The fourfold division is analogical, not univocal: though the matter, the form, the agent, and the end or purpose, all contribute positively to the production of the effect, it is clear that the character of the causal influence is widely different in each case.
Again, its members do not demand distinct subjects: all four classes of cause may be verified in the same subject. For instance, the human soul is a formal cause in regard to the composite human individual, a material cause in regard to its habits, an efficient cause in regard to its acts, and a final cause in regard to its faculties.
Furthermore, the fourfold division is not an immediate division, for it follows the division of cause in general into intrinsic and extrinsic causes. Finally, it is a division of the causes which we find to be operative in the universe. But the philosophical study of the universe will lead us gradually to the conviction that itself and all the causes in it are themselves contingent, themselves caused by and dependent on, a Cause outside or extrinsic to the universe, a First, Uncaused, Uncreated, Self-Existent, Necessary Cause (Causa Prima, Increata), at once the efficient and final cause of all things. In contrast with this Uncreated, First Cause, all the other causes we have now to investigate are called created or second causes (causae secundae, creatae).
A cause may be either total, adequate, or partial, inadequate, according as the effect is due to its influence solely, or to its influence in conjunction with, or dependence on, the influence of some other cause or causes of the same order. A created cause, therefore, is a total cause if the effect is due to its influence independently of other created causes; though of [pg 364] course all created causes are dependent, both as to their existence and as to their causality, on the influence of the First Cause. Without the activity of created efficient and final causes the First Cause can accomplish directly whatever these can accomplish—except their very causality itself, which cannot be actualized without them, but for which He can supply eminenter. Similarly, while it is incompatible with His Infinite Perfection that He discharge the function of material or formal cause of finite composite things, He can immediately create these latter by the simultaneous production (ex nihilo) and union of their material and formal principles.
A cause is said to be in actu secundo when it is actually exercising its causal influence. Antecedently to such exercise, at least prioritate naturae, it is said to be in actu primo: when it has the expedite power to discharge its function as cause it is in actu primo proximo, while if its power is in any way incomplete, hampered or unready, it is in actu primo remoto.
Many other divisions of cause, subordinate to the Aristotelian division, will be explained in connexion with the members of this latter.
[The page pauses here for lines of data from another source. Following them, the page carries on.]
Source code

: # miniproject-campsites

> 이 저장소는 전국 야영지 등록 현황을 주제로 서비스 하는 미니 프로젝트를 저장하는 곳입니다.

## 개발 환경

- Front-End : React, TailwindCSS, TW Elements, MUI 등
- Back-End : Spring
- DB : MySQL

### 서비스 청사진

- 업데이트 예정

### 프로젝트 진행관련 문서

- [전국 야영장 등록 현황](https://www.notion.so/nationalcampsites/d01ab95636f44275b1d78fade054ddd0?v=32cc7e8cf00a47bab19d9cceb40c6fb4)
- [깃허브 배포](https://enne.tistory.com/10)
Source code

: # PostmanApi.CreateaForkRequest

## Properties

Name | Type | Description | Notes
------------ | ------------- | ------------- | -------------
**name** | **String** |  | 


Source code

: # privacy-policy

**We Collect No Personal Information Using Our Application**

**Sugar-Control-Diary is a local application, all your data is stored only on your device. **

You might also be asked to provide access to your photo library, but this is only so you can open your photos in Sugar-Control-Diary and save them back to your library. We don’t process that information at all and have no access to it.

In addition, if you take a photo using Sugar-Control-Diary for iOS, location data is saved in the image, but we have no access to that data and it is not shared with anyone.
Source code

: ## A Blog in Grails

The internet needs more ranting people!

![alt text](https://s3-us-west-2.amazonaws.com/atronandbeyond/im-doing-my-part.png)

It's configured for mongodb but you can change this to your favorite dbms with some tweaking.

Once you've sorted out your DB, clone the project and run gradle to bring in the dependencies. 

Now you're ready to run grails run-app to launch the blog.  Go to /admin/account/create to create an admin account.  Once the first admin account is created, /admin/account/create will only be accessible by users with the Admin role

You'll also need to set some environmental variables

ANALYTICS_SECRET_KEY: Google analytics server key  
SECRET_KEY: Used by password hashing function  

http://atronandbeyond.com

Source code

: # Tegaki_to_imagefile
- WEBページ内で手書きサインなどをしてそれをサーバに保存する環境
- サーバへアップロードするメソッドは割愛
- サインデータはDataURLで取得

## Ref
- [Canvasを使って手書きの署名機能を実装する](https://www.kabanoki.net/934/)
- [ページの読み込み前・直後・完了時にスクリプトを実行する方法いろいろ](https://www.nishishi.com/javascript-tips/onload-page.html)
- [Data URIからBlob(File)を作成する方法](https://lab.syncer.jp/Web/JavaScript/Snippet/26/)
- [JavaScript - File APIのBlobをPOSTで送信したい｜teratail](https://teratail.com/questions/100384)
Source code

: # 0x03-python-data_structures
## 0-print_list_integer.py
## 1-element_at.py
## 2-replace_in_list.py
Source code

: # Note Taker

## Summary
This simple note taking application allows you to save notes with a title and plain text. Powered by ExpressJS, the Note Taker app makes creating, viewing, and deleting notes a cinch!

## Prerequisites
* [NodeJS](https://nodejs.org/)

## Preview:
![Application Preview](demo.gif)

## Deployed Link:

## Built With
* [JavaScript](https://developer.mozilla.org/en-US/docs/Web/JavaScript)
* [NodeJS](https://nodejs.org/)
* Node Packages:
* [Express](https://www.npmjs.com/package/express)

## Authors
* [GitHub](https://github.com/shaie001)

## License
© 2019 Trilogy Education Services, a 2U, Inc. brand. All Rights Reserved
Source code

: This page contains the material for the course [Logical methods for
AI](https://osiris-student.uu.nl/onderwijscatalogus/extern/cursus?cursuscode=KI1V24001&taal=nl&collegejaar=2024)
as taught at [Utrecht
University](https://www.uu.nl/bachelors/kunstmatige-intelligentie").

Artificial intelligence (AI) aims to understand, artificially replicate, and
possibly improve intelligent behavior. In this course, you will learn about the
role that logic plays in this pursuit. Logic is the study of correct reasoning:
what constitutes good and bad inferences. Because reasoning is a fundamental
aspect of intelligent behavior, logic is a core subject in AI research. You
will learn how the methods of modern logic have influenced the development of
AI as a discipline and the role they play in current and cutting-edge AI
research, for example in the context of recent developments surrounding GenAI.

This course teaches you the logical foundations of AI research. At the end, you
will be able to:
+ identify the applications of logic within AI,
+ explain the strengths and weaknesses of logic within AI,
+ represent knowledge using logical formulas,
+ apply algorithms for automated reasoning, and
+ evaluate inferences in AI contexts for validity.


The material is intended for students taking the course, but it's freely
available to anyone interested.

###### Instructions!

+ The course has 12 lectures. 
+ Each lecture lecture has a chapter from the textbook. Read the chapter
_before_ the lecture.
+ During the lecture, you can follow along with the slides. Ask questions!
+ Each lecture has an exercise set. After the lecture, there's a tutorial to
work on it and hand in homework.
96. Material and Formal Causes.—These are properly subject-matter for Cosmology. We will therefore very briefly supplement what has been said already concerning them in connexion with the doctrine of Change (ch. [ii.]). By a material cause we mean that out of which anything is made: id ex quo aliquid fit. Matter is correlative with form: from the union of these there results a composite reality endowed with either essential or accidental unity—with the former if the material principle be absolutely indeterminate and the correlative form substantial, with the latter if the material principle be some actually existing individual reality and the form some supervening accident. Properly speaking only corporeal substances have material causes,[445] but the term “material cause” is used in an extended sense to signify any potential, passive, receptive subject of formative or actuating principles: thus the soul is the subjective or material cause of its faculties and habits; essence of existence; genus of differentia, etc.
In what does the positive causal influence of a material cause consist? How does it contribute positively to the actualization of the composite reality of which it is the material cause? It receives and unites with the form which is educed from its potentiality by the action of efficient causes, and thus contributes to the generation of the concrete, composite individual reality.[446]
It is by reason of the causality of the formal cause that we speak of a thing being formally such or such. As correlative of material cause it finds its proper application in reference to the constitution of corporeal things. The formative principle, called forma substantialis, which actuates, determines, specifies the material principle, and by union with the latter constitutes an individual corporeal substance of a definite kind, is the (substantial) formal cause of this composite substance.[447] The material principle of corporeal things is of itself indifferent to any species of body; it is the form that removes this indefiniteness and determines the matter, by its union with the latter, to constitute a definite type of corporeal substance.[448] The existence of different species of living organisms and different types of inorganic matter in the universe implies in the constitution of these things a common material principle, materia prima, and a multiplicity of differentiating, specifying, formative principles, formae substantiales. That the distinction between these two principles in the constitution of any individual corporeal substance, whether living or inorganic, is not merely a virtual distinction between metaphysical (generic and specific) grades of being in the individual, but a real distinction between separable entities, is a scholastic thesis established in the Special Metaphysics of the organic and inorganic domains of the universe.[449]
Since the form is a perfecting, actuating principle, the term is often used synonymously with actus, actuality. And since besides the essential perfection which a being has by virtue of its substantial form it may have accidental perfections by reason of supervening accidental forms, these, too, are formal causes.